As recentes medidas tarifárias anunciadas pelo governo dos Estados Unidos vão impactar US$ 6,6 bilhões em produtos exportados pelo Brasil ao mercado norte-americano, segundo levantamento divulgado pelo Ministério do Desenvolvimento, Indústria, Comércio e Serviços (Mdic). O montante refere-se a 16,5% do total vendido pelo país à nação norte-americana, que passará a arcar com uma sobretaxa acumulada de 37,5%. O tarifaço resulta da soma de uma alíquota adicional de 25%, referente a investigações comerciais específicas contra o Brasil, com uma nova taxa de 12,5% aplicada a dezenas de países com base em diretrizes sobre cadeias de suprimentos e trabalho.

A alíquota mais alta vai incidir sobre setores como máquinas e equipamentos, calçados, móveis, confecções, derivados de madeira, óleos e gorduras. Por outro lado, produtos de grande relevância na pauta exportadora brasileira — a exemplo de café, carnes, aeronaves, suco de laranja, frutas, ferro fundido e a maior parte da celulose — ficaram de fora das novas sobretaxas e mantiveram as tarifas ordinárias de importação. Além disso, produtos sujeitos a restrições setoriais pré-existentes ligadas à segurança nacional norte-americana, como aço e alumínio, não sofreram o acúmulo das novas alíquotas.

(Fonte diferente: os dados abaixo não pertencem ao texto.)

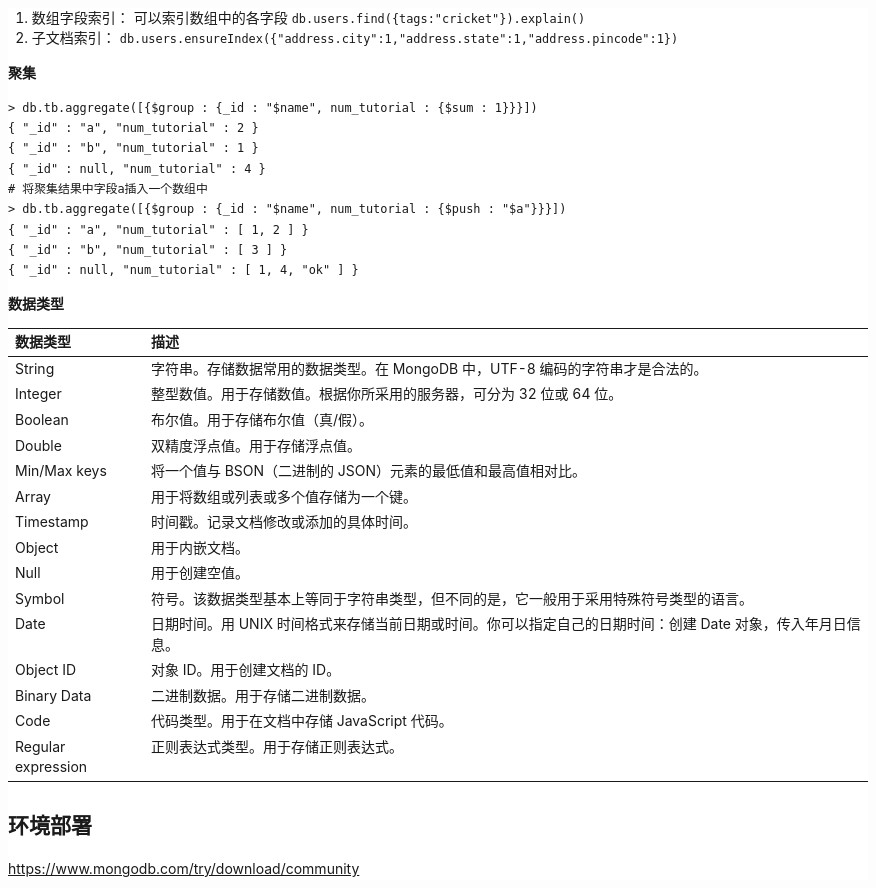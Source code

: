 1. 数组字段索引： 可以索引数组中的各字段  `db.users.find({tags:"cricket"}).explain()`
2. 子文档索引： `db.users.ensureIndex({"address.city":1,"address.state":1,"address.pincode":1})`

**聚集**

```shell
> db.tb.aggregate([{$group : {_id : "$name", num_tutorial : {$sum : 1}}}])
{ "_id" : "a", "num_tutorial" : 2 }
{ "_id" : "b", "num_tutorial" : 1 }
{ "_id" : null, "num_tutorial" : 4 }
# 将聚集结果中字段a插入一个数组中
> db.tb.aggregate([{$group : {_id : "$name", num_tutorial : {$push : "$a"}}}])
{ "_id" : "a", "num_tutorial" : [ 1, 2 ] }
{ "_id" : "b", "num_tutorial" : [ 3 ] }
{ "_id" : null, "num_tutorial" : [ 1, 4, "ok" ] }
```





**数据类型**

| 数据类型           | 描述                                                         |
| :----------------- | :----------------------------------------------------------- |
| String             | 字符串。存储数据常用的数据类型。在 MongoDB 中，UTF-8 编码的字符串才是合法的。 |
| Integer            | 整型数值。用于存储数值。根据你所采用的服务器，可分为 32 位或 64 位。 |
| Boolean            | 布尔值。用于存储布尔值（真/假）。                            |
| Double             | 双精度浮点值。用于存储浮点值。                               |
| Min/Max keys       | 将一个值与 BSON（二进制的 JSON）元素的最低值和最高值相对比。 |
| Array              | 用于将数组或列表或多个值存储为一个键。                       |
| Timestamp          | 时间戳。记录文档修改或添加的具体时间。                       |
| Object             | 用于内嵌文档。                                               |
| Null               | 用于创建空值。                                               |
| Symbol             | 符号。该数据类型基本上等同于字符串类型，但不同的是，它一般用于采用特殊符号类型的语言。 |
| Date               | 日期时间。用 UNIX 时间格式来存储当前日期或时间。你可以指定自己的日期时间：创建 Date 对象，传入年月日信息。 |
| Object ID          | 对象 ID。用于创建文档的 ID。                                 |
| Binary Data        | 二进制数据。用于存储二进制数据。                             |
| Code               | 代码类型。用于在文档中存储 JavaScript 代码。                 |
| Regular expression | 正则表达式类型。用于存储正则表达式。                         |

## 环境部署

https://www.mongodb.com/try/download/community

A imposição das tarifas consolida um cenário de desaceleração nas trocas comerciais entre as duas nações. Após alcançar o recorde de US$ 40,4 bilhões em vendas para os Estados Unidos em 2024, as exportações brasileiras registraram queda no ano seguinte e mantiveram trajetória de retração no primeiro semestre de 2026, com quedas acentuadas nos embarques de petróleo bruto e insumos de ferro e aço. Na avaliação do governo brasileiro, a intensificação das barreiras tarifárias amplia a incerteza no comércio bilateral, embora mais da metade do valor exportado pelo Brasil continue sem a incidência das novas taxas adicionais.